Start of Source material

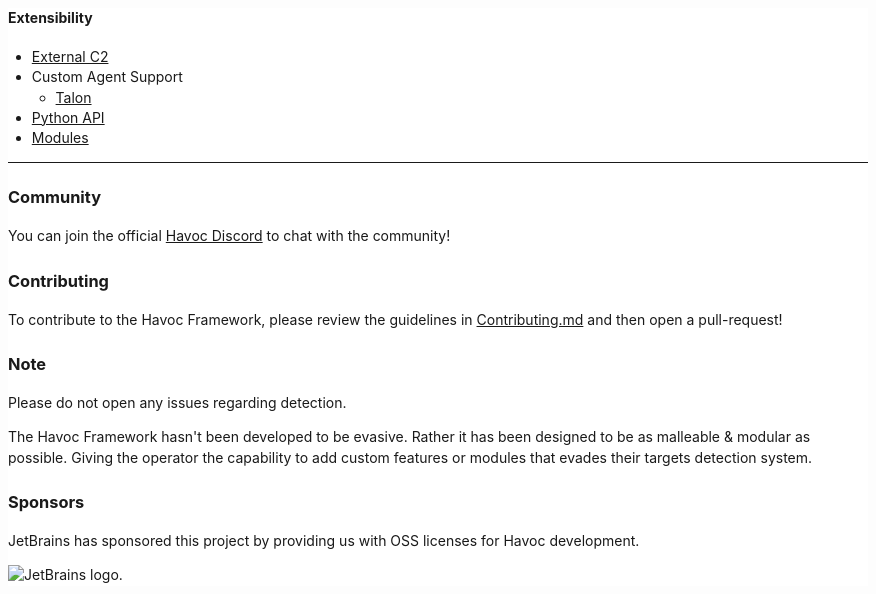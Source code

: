 #### Extensibility

- [External C2](https://github.com/HavocFramework/Havoc/wiki#external-c2)
- Custom Agent Support
  - [Talon](https://github.com/HavocFramework/Talon)
- [Python API](https://github.com/HavocFramework/havoc-py)
- [Modules](https://github.com/HavocFramework/Modules)

---

### Community

You can join the official [Havoc Discord](https://discord.gg/z3PF3NRDE5) to chat with the community!

### Contributing

To contribute to the Havoc Framework, please review the guidelines in [Contributing.md](https://github.com/HavocFramework/Havoc/blob/main/CONTRIBUTING.MD) and then open a pull-request!

### Note

Please do not open any issues regarding detection.

The Havoc Framework hasn't been developed to be evasive. Rather it has been designed to be as malleable & modular as possible. Giving the operator the capability to add custom features or modules that evades their targets detection system.

### Sponsors
JetBrains has sponsored this project by providing us with OSS licenses for Havoc development.

<img width="400" src="https://resources.jetbrains.com/storage/products/company/brand/logos/jetbrains.png" alt="JetBrains logo.">
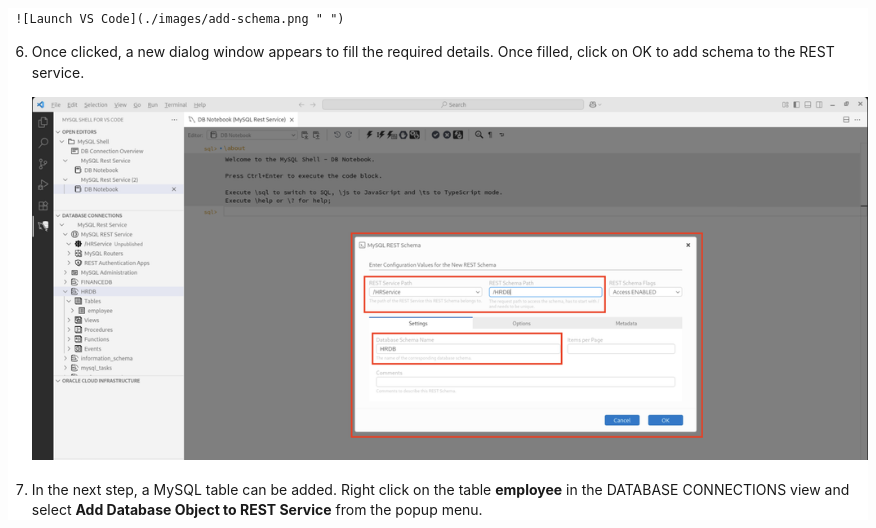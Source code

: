      ![Launch VS Code](./images/add-schema.png " ")

6. Once clicked, a new dialog window appears to fill the required details. Once filled, click on OK to add schema to the REST service.

     ![Launch VS Code](./images/add-schema-rest.png " ")

7. In the next step, a MySQL table can be added. Right click on the table **employee** in the DATABASE CONNECTIONS view and select **Add Database Object to REST Service** from the popup menu.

End of Source material

Repeat, character for character, the lines of the material above from the line with "You can join" through the line with "Please do not".

You can join the official [Havoc Discord](https://discord.gg/z3PF3NRDE5) to chat with the community!

### Contributing

To contribute to the Havoc Framework, please review the guidelines in [Contributing.md](https://github.com/HavocFramework/Havoc/blob/main/CONTRIBUTING.MD) and then open a pull-request!

### Note

Please do not open any issues regarding detection.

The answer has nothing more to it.